»»

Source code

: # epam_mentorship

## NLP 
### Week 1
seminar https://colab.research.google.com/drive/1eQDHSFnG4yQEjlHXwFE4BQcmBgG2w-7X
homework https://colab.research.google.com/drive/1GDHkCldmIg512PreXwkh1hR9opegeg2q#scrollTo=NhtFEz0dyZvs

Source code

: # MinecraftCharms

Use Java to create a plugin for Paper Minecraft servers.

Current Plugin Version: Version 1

««

Write the material out once more, keeping each line exact.

Source code

: # epam_mentorship

## NLP 
### Week 1
seminar https://colab.research.google.com/drive/1eQDHSFnG4yQEjlHXwFE4BQcmBgG2w-7X
homework https://colab.research.google.com/drive/1GDHkCldmIg512PreXwkh1hR9opegeg2q#scrollTo=NhtFEz0dyZvs

Source code

: # MinecraftCharms

Use Java to create a plugin for Paper Minecraft servers.

Current Plugin Version: Version 1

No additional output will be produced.